1899: Library completed
1938: U.S Courthouse completed
1947: Baker Building completed
1979: Library listed in the National Register of Historic Places
1993: Courthouse listed in the National Register of Historic Places
2004: Construction and restoration of new U.S. Courthouse complex completed
Location: Bounded by South Park Row, State Street, 7th Street, and French Street
- Library: Alden & Harlow;
- Federal Building: Rudolph Stanley-Brown;
- Baker Building: Walter Monahan and George Mayer;
- Connector and Annex: DPK&A Architects and Kingsland Scott Bauer Associates
- Library: 1899;
- Federal Building: 1938;
- Baker Building: 1947;
- Connector and Annex: 2004
Landmark Status: Library and Federal Building listed in the National Register of Historic Places; Baker Building eligible for listing in the National Register of Historic Places
- Library: Beaux Arts Classicism and Second Renaissance Revival;
- Federal Building: Stripped Classical;
- Baker Building: Art Moderne;
- Connector and Annex: Modern Contemporary
- Library: Pompeian Red Brick;
- Federal Building: Indiana Limestone;
- Baker Building: Buff-Colored Brick;
- Connector and Annex: Glass and Indiana Limestone;
- Library: Rotunda with Murals;
- Federal Building: Austere Facade;
- Baker Building: Curved Facade;
- Connector and Annex: Steel and 35' Glass Windows with Geometric Patterns
The Isaac Baker Building is a two story Moderne style building, situated on the northeast corner of State and Seventh Streets. Its massing is horizontal and rectangular, with a juxtaposed rounded corner facing the intersection, which is the focus of the building. The corner of the building is supported on two black marble columns that contain flanking, recessed, curved display windows. The curving, horizontal lines of the corner are further reinforced with a cantilevered, brush-chrome canopy that starts on the east elevation and sweeps around to the north elevation. The center of the second floor at the rounded corner is articulated with a large, square, glass block opening that is backlit with vertical fluorescent lights. Elsewhere, the exterior of the building is devoid of ornamentation.
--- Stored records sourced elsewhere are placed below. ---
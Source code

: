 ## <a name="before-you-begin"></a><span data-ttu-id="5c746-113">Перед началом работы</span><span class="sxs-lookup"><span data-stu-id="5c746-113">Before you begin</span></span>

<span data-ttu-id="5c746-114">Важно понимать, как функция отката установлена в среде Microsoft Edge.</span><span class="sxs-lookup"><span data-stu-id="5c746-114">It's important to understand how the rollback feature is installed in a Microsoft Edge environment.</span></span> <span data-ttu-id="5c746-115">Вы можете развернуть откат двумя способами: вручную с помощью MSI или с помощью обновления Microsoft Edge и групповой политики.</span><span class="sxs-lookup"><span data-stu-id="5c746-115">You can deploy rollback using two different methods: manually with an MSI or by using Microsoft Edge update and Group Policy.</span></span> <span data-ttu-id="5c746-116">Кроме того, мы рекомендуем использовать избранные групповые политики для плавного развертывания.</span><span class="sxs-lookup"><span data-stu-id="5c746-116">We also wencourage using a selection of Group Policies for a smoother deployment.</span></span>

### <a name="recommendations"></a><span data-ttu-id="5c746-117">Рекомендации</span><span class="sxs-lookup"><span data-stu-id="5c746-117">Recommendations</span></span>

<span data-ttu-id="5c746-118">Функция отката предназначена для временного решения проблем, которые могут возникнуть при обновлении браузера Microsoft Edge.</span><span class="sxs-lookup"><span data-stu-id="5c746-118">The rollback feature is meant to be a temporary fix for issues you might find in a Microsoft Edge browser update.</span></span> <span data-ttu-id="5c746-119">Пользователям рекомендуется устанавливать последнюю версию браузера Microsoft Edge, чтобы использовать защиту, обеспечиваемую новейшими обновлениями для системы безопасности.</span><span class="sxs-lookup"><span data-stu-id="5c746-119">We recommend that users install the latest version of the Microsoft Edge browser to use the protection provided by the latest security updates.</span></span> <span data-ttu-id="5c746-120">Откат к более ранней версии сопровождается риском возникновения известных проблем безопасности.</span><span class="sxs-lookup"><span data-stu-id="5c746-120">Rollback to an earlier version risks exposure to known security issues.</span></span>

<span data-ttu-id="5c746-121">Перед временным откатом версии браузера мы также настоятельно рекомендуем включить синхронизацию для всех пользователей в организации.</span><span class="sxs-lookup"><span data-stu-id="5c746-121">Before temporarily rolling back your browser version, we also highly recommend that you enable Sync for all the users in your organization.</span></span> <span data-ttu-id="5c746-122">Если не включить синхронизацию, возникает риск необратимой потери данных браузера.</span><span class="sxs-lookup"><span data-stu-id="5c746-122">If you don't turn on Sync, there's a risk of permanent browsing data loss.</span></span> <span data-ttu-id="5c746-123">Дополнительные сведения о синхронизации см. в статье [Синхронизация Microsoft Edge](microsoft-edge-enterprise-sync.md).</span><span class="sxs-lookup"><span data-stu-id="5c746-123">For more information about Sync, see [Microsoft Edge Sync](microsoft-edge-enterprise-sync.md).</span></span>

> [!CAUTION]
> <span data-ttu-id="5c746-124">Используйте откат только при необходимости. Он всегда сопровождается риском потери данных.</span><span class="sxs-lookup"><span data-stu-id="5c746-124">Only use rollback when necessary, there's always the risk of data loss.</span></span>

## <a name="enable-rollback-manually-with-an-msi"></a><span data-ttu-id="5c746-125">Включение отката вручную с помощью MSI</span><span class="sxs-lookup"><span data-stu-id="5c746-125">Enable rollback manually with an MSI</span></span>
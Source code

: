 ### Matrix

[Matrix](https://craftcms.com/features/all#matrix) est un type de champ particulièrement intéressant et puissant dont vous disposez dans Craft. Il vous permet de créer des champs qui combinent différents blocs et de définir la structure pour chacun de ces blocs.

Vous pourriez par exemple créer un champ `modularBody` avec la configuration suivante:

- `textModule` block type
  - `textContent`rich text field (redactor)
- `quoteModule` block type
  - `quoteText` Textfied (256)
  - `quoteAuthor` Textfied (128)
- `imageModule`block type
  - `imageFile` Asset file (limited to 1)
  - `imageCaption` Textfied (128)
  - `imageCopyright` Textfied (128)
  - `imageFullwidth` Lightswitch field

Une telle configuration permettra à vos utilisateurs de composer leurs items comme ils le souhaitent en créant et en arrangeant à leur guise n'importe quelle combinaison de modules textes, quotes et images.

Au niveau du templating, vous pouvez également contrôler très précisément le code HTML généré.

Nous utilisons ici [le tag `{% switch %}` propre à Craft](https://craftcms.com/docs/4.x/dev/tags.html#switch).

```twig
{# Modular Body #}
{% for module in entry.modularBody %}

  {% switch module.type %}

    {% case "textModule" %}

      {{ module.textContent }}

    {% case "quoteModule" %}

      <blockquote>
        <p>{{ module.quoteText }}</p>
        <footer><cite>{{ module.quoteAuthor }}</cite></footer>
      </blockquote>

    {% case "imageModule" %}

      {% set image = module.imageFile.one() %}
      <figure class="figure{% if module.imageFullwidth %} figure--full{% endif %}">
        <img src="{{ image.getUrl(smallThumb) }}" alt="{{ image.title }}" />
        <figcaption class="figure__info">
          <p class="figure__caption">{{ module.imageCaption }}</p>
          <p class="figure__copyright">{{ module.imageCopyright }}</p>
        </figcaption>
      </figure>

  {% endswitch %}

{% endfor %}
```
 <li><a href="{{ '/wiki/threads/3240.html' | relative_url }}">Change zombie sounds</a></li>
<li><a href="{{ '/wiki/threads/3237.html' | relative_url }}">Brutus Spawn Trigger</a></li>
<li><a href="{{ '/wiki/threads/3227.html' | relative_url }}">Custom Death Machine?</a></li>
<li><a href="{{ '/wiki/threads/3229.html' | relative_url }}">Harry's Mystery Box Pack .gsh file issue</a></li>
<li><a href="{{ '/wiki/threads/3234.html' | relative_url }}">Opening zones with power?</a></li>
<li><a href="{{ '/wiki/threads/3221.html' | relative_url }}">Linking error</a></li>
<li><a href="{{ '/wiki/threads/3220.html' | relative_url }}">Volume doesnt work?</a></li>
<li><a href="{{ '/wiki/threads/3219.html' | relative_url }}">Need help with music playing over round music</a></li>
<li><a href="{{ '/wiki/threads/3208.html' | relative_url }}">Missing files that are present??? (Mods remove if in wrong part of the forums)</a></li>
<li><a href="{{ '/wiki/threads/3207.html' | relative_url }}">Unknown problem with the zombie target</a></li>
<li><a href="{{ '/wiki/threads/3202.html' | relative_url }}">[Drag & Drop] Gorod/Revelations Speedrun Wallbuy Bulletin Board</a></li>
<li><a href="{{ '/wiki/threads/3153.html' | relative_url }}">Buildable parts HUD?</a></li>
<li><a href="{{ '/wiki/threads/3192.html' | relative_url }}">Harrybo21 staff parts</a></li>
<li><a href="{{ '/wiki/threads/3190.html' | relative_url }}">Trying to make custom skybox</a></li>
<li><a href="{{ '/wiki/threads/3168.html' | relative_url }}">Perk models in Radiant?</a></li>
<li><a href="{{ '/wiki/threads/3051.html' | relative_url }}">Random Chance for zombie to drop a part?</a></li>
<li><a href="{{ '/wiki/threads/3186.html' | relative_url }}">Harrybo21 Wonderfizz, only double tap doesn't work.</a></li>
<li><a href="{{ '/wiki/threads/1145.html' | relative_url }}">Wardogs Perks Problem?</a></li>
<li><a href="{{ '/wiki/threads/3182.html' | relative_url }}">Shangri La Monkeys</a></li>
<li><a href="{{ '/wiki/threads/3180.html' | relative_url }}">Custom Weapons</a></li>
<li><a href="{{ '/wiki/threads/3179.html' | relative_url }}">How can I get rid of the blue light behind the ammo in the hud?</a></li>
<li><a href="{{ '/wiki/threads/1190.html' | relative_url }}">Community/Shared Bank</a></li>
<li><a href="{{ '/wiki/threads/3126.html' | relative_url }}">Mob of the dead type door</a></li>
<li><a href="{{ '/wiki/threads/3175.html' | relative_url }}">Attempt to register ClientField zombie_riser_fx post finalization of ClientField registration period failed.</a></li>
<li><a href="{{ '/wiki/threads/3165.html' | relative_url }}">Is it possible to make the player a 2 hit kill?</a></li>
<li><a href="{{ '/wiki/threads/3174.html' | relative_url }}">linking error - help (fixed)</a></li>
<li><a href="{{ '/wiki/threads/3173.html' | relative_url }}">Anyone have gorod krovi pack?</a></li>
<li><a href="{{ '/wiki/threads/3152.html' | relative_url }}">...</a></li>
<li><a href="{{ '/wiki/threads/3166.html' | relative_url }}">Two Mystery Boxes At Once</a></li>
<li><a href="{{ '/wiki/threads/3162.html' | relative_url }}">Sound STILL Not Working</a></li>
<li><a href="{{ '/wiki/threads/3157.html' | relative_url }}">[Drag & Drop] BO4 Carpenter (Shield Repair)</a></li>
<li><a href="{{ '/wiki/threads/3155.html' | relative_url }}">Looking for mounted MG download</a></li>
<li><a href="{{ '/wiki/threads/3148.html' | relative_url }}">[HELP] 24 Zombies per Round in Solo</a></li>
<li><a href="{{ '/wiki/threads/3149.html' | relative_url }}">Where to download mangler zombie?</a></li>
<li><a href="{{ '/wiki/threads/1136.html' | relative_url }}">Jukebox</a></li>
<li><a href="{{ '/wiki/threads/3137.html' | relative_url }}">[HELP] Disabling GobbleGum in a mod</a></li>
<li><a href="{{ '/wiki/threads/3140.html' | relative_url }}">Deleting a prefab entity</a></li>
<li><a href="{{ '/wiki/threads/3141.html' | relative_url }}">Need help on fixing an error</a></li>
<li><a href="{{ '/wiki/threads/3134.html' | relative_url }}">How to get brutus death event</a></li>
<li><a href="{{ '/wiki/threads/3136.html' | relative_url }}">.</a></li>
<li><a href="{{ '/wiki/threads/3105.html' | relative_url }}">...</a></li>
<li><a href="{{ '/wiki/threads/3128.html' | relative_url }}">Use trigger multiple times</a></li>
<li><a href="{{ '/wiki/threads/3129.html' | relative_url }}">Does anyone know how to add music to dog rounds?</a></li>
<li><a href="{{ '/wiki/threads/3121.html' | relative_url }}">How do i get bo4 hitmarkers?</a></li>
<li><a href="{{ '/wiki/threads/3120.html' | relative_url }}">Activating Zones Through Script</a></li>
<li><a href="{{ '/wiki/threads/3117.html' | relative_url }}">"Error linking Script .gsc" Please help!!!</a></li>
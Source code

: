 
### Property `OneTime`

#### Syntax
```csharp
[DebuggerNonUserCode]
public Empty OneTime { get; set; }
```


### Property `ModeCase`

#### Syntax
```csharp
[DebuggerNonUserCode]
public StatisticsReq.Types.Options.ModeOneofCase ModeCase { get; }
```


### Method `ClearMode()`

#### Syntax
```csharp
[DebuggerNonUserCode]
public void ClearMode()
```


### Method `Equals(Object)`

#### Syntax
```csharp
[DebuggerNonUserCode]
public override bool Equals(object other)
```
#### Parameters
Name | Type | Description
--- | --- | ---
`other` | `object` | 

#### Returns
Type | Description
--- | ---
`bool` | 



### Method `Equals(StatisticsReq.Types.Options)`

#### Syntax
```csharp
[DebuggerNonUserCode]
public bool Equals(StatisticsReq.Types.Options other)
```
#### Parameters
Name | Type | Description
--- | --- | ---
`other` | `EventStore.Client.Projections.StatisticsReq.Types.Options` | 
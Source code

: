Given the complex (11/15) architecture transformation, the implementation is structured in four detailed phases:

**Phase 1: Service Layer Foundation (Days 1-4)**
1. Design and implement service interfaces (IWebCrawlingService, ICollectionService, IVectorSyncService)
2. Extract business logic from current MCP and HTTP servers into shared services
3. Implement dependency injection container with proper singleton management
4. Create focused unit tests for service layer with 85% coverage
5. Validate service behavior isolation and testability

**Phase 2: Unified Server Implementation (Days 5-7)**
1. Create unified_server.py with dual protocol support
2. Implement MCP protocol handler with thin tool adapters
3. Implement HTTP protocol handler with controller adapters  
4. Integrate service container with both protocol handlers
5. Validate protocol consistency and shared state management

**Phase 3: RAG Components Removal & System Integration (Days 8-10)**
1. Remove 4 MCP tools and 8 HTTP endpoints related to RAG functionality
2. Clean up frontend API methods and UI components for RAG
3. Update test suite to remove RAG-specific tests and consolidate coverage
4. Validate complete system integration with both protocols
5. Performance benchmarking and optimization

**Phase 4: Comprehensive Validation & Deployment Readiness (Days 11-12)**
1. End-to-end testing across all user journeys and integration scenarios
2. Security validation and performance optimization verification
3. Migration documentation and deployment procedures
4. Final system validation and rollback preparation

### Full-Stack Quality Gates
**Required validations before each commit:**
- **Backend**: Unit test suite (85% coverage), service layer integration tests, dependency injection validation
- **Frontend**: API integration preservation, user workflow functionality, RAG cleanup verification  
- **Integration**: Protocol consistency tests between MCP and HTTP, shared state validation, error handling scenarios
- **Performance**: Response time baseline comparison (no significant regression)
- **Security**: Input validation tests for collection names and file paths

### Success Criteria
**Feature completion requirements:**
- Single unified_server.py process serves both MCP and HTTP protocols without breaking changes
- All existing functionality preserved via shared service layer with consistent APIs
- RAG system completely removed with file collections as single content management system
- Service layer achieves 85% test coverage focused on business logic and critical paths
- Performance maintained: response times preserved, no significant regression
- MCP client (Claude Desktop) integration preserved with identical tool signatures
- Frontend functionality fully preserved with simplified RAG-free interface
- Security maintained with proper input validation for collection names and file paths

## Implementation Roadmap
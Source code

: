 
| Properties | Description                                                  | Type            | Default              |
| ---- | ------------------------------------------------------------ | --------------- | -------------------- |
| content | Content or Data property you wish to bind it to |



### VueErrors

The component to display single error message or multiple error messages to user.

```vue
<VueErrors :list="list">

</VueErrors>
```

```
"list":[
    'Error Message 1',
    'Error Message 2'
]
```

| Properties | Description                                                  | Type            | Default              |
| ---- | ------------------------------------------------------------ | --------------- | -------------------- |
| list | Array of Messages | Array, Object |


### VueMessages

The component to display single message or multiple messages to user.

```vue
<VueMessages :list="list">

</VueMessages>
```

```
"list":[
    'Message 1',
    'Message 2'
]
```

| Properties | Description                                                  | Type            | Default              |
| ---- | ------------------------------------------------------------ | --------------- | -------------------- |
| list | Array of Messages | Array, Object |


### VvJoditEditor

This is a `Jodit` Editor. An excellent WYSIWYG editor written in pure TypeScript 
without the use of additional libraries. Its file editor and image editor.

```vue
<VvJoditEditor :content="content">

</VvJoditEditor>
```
The interior is currently occupied by the US Postal Service and is composed of a simple, large rounded public space, which is divided from the rear postal work area. The upper floor is currently vacant and used as storage.
The front (west) portion of the shop contains a rounded, two story entrance space that contains a second floor balcony.
The significance of the Isaac Baker Building lies in its Moderne architectural features, which include its curved glass block corner entrance and simple streamline exterior. As part of the 2002 Addition/New Building, the Issac Baker Building was drastically altered to its current two-story size and shape. Prior to 2002, the Issac Baker Building was a multi-story building with a curved corner entrance (accentuated with glass block) and curved multi-level spaces within the interior. However, approximately 2/3 of the original building was demolished as part of the 2002 Addition/New Federal Building, and only the curved corner entrance remained, which now functions as a post office.
The building was constructed during the period 1943-1946 by the Henry Shenk Company, a prominent Erie general contractor. Shenk constructed the adjacent Erie Library, over 40 years earlier, and his company was quite large when it began constructing the Isaac Baker Building. Work was stopped on the building shortly after it began, because of the War; however, it resumed in 1945 and was completed in 1946. At present, the architect for the building is not known.